In Revista Pais & Filhos, Fevereiro de 2013


«- Mamã, vai haver uma festa de carnaval na minha escola e a professora disse para irmos mascarados. Eu estive a pensar e queria mascarar-me de fada!
E dito isto, Leonor correu pela casa toda, dançando e cantando como se fosse uma fada. Pelo menos, a fada que tinha na sua imaginação. Ondulava a mão direita pelo ar como se empunhasse uma varinha de condão imaginária e dava gritinhos de alegria, apontando para um e outro lado, provavelmente lançando feitiços encantados. A mãe sorriu, ao ver a filha tão contente e imaginou-a com um vestidinho branco e umas asinhas presas às costas. Sem dúvida, ficaria uma linda fada!
Enquanto a filha dançava e cantarolava, a mãe ficou a pensar porque ficava a filha tão contente com a possibilidade de se mascarar. Sem se dar conta, começou a pensar na sua infância. Não queria dizer que não tivesse brincado ao Carnaval mais tarde, já adulta, mas existiam datas que tinham o sabor diferente da infância e que ficaram registadas dentro de si, à medida que crescia, como momentos de uma magia que só a infância - com a sua credulidade, inocência e fantasia - pode ter.
Deu por si a sorrir nostalgicamente recordando um fatinho de pantera cor-de-rosa que o pai lhe havia trazido, era ainda ela pequenina, e de como ele tinha tido um significado tão especial para ela. Lembrou-se também de se ter mascarado de dama antiga e de homem barrigudo (em que tinha colocado uma imensa almofada na barriga, que lhe estava sempre a cair com as correrias!). Já não se lembrava disso há tanto tempo… Incrível, ainda podia sentir dentro de si o quanto se tinha sentido linda ou divertida com tais vestimentas! E a algazarra que tinha sido com os amigos! Todos mascarados, fingindo que eram este ou aquele personagem! Corriam pela rua como loucos, tocando às campainhas e exibindo os seus fatos. Fantástico! Por um dia, eram as personagens que alimentavam diariamente a sua fantasia!
Pensou há quanto tempo não se mascarava.

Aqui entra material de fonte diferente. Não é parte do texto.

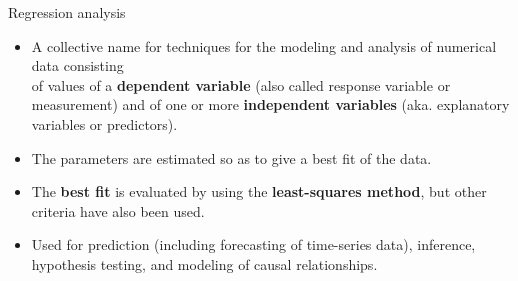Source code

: \documentclass[aspectratio=169,t]{beamer}
\begin{document}
  { 
    \begin{frame}{Regression analysis}
    \begin{itemize}
      \item A collective name for techniques for the modeling and analysis of numerical data consisting \\ of values of a \textbf{{\color{airforceblue}dependent variable}} (also called response variable or measurement) and of one or more \textbf{{\color{airforceblue}independent variables}} (aka. explanatory variables or predictors).
      \item The parameters are estimated so as to give a best fit of the data.
      \item The \textbf{{\color{airforceblue}best fit}} is evaluated by using the \textbf{{\color{airforceblue}least-squares method}}, but other criteria have also been used.
      \item Used for prediction (including forecasting of time-series data), inference, hypothesis testing, and modeling of causal relationships.
    \end{itemize}
    \loadedtable
    \centering
    \end{frame}
  }
\end{document}
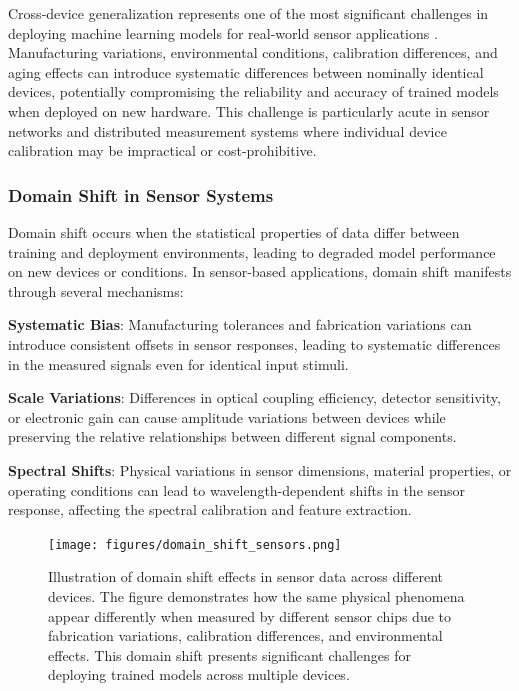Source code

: Cross-device generalization represents one of the most significant challenges in deploying machine learning models for real-world sensor applications \cite{transfer_learning_ref}. Manufacturing
variations, environmental conditions, calibration differences, and aging effects can introduce systematic differences between nominally identical devices, potentially compromising the reliability
and accuracy of trained models when deployed on new hardware. This challenge is particularly acute in sensor networks and distributed measurement systems where individual device calibration may be
impractical or cost-prohibitive.

\subsubsection{Domain Shift in Sensor Systems}

Domain shift occurs when the statistical properties of data differ between training and deployment environments, leading to degraded model performance on new devices or conditions. In sensor-based
applications, domain shift manifests through several mechanisms:

\textbf{Systematic Bias}: Manufacturing tolerances and fabrication variations can introduce consistent offsets in sensor responses, leading to systematic differences in the measured signals even
for identical input stimuli.

\textbf{Scale Variations}: Differences in optical coupling efficiency, detector sensitivity, or electronic gain can cause amplitude variations between devices while preserving the relative
relationships between different signal components.

\textbf{Spectral Shifts}: Physical variations in sensor dimensions, material properties, or operating conditions can lead to wavelength-dependent shifts in the sensor response, affecting the
spectral calibration and feature extraction.

\begin{figure}[htbp]
  \centering
  \texttt{[image: figures/domain\_shift\_sensors.png]}
  \caption{Illustration of domain shift effects in sensor data across different devices. The figure demonstrates how the same physical phenomena appear differently when measured by different
sensor chips due to fabrication variations, calibration differences, and environmental effects. This domain shift presents significant challenges for deploying trained models across multiple
devices.}
  \label{fig:domain_shift}
\end{figure}

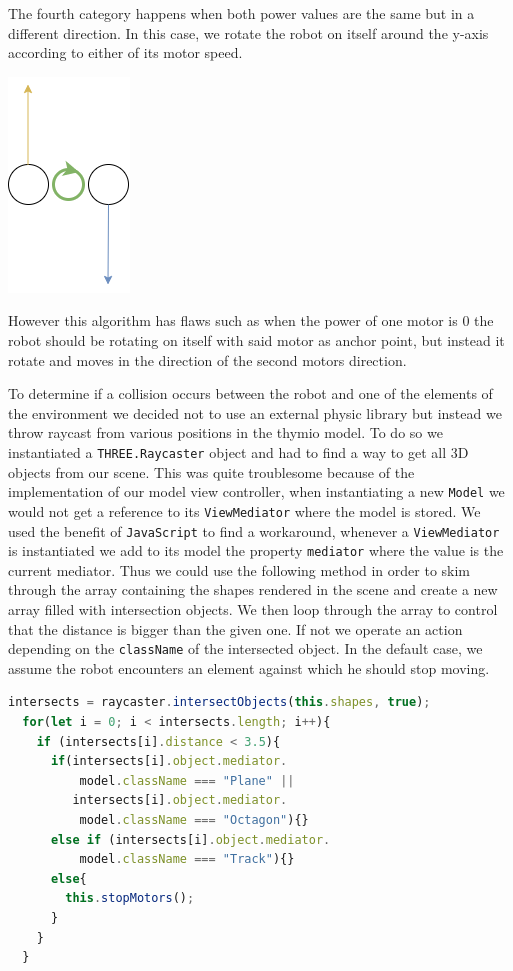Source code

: \documentclass{scrbook}
\begin{document}
The fourth category happens when both power values are the same but in a different direction. In this case, we rotate the robot on itself around the y-axis according to either of its motor speed.
\begin{center}
  \includegraphics[scale=1]{./move_spdd}
\end{center}

However this algorithm has flaws such as when the power of one motor is 0 the robot should be rotating on itself with said motor as anchor point, but instead it rotate and moves in the direction of the second motors direction.

To determine if a collision occurs between the robot and one of the elements of the environment we decided not to use an external physic library but instead we throw raycast from various positions in the thymio model. To do so we instantiated a \texttt{THREE.Raycaster} 
object and had to find a way to get all 3D objects from our scene. This was quite troublesome because of the implementation of our model view controller, when instantiating a new \texttt{Model} we would not get a reference to its \texttt{ViewMediator} where the model is stored. 
We used the benefit of \texttt{JavaScript} to find a workaround, whenever a \texttt{ViewMediator} is instantiated we add to its model the property \texttt{mediator} where the value is the current mediator. Thus we could use the following method in order to skim through the array containing the shapes rendered in the scene and create a new array filled with intersection objects. We then loop through the array to control that the distance is bigger than the given one. If not we operate an action depending on the \texttt{className} of the intersected object. 
In the default case, we assume the robot encounters an element against which he should stop moving.
\begin{lstlisting}[language=JavaScript, basicstyle=\ttfamily\small]
  intersects = raycaster.intersectObjects(this.shapes, true);
  for(let i = 0; i < intersects.length; i++){
    if (intersects[i].distance < 3.5){
      if(intersects[i].object.mediator.
          model.className === "Plane" ||
         intersects[i].object.mediator.
          model.className === "Octagon"){}
      else if (intersects[i].object.mediator.
          model.className === "Track"){}
      else{
        this.stopMotors();
      }
    }
  }
\end{lstlisting} 
\end{document}

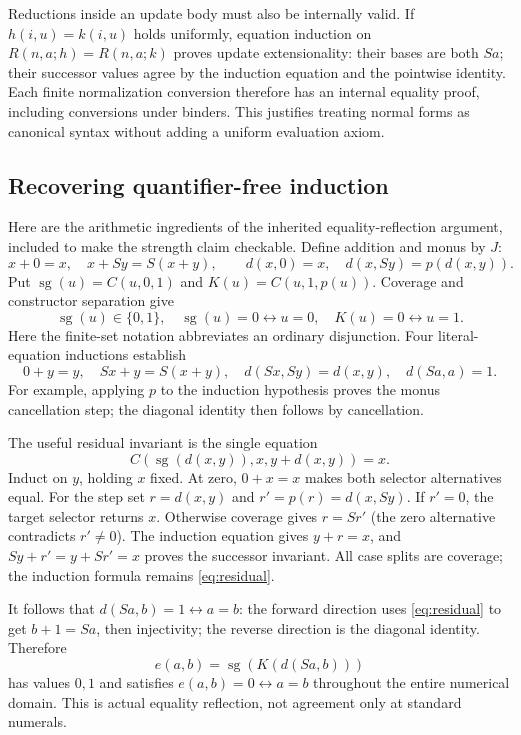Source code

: \documentclass[11pt,letterpaper]{article}
\theoremstyle{definition}\newtheorem{definition}[theorem]{Definition}
\theoremstyle{remark}\newtheorem{remark}[theorem]{Remark}
\begin{document}
Reductions inside an update body must also be internally valid. If
$h(i,u)=k(i,u)$ holds uniformly, equation induction on
$R(n,a;h)=R(n,a;k)$ proves update extensionality: their bases are
both $Sa$; their successor values agree by the induction equation and
the pointwise identity. Each finite normalization conversion therefore
has an internal equality proof, including conversions under binders.
This justifies treating normal forms as canonical syntax without adding
a uniform evaluation axiom.

\subsection{Recovering quantifier-free induction}\label{sec:reflection}
Here are the arithmetic ingredients of the inherited equality-reflection
argument, included to make the strength claim checkable. Define addition
and monus by $J$:
\[
 x+0=x,\quad x+Sy=S(x+y),\qquad
 d(x,0)=x,\quad d(x,Sy)=p(d(x,y)).
\]
Put $\operatorname{sg}(u)=C(u,0,1)$ and $K(u)=C(u,1,p(u))$.
Coverage and constructor separation give
\[
 \operatorname{sg}(u)\in\{0,1\},\quad
 \operatorname{sg}(u)=0\leftrightarrow u=0,\quad
 K(u)=0\leftrightarrow u=1.
\]
Here the finite-set notation abbreviates an ordinary disjunction.
Four literal-equation inductions establish
\[
 0+y=y,\quad Sx+y=S(x+y),\quad
 d(Sx,Sy)=d(x,y),\quad d(Sa,a)=1.
\]
For example, applying $p$ to the induction hypothesis proves the monus
cancellation step; the diagonal identity then follows by cancellation.

The useful residual invariant is the single equation
\begin{equation}\label{eq:residual}
 C(\operatorname{sg}(d(x,y)),x,y+d(x,y))=x.
\end{equation}
Induct on $y$, holding $x$ fixed. At zero, $0+x=x$ makes both
selector alternatives equal. For the step set $r=d(x,y)$ and
$r'=p(r)=d(x,Sy)$. If $r'=0$, the target selector returns $x$.
Otherwise coverage gives $r=Sr'$ (the zero alternative contradicts
$r'\ne0$). The induction equation gives $y+r=x$, and
$Sy+r'=y+Sr'=x$ proves the successor invariant. All case splits are
coverage; the induction formula remains \eqref{eq:residual}.

It follows that $d(Sa,b)=1\leftrightarrow a=b$: the forward direction
uses \eqref{eq:residual} to get $b+1=Sa$, then injectivity; the reverse
direction is the diagonal identity. Therefore
\[
 e(a,b)=\operatorname{sg}(K(d(Sa,b)))
\]
has values $0,1$ and satisfies $e(a,b)=0\leftrightarrow a=b$
throughout the entire numerical domain. This is actual equality
reflection, not agreement only at standard numerals.
\end{document}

No carnaval, esta possibilidade de brincar ao faz de conta é regra para pequenos e graúdos, demonstrando bem como o brincar é importante, possibilitando sair das regras do quotidiano e agir de forma espontânea e divertida.
Ficou a pensar no que tinha de especial a possibilidade de vestir uma pele que não a nossa? Olhou para a filha/fada e compreendeu que vestir o disfarce tornava a fantasia materializada e exposta ao mundo real. Saía do mundo privado para o foro social/relacional. E vestir o disfarce era qualitativamente diferente de brincar com uma boneca fada. Naquele momento, a filha era uma fada. E essa fantasia era socialmente aceite. Vestida de fada, a filha podia agir como uma fada e ser diferente de si mesma. O disfarce permitia-lhe ir para além de si mesma e das suas características
A fantasia faz parte integrante da vida mental
Brincar faz parte da natureza animal, mas brincar ao faz de conta é algo específico do ser humano. Desde muito cedo no nosso desenvolvimento que brincamos ao faz de conta, mediados ou não pelos brinquedos. Com efeito, podemos manipular brinquedos – animais, pessoas, coisas - e através deles viver, na nossa imaginação, grandes aventuras. Mas, também podemos imaginarmo-nos como determinado personagem ou animal e utilizar o nosso corpo para o imitar. E podemos, ainda, disfarçarmo-nos de determinado personagem ou animal!
Como estamos a chegar ao Carnaval, vamos pensar no papel do disfarce.
O disfarce como que materializa o desejo de ser um certo personagem, de nos “fantasiarmos”, ou seja, de podermos nós mesmos materializar a nossa fantasia e brincar com ela. Fica-se, então, num mundo intermédio, que já não é só a fantasia privada nem é o mundo real. A fantasia entra na realidade, sem que, no entanto, se confunda com esta. Estamos apenas a fingir e a representar um papel, mas por momentos é como se fossemos esse personagem, exibindo as suas características e comportamentos.
A escolha do disfarce é relevante para a criança. Normalmente, representa um super-herói da sua história preferida, mas pode ser também alguém ou algum personagem com que se identifica e que valoriza ou um personagem que lhe permite extravasar afectos negativos e angustiantes em segurança (como no caso da bruxa ou do fantasma).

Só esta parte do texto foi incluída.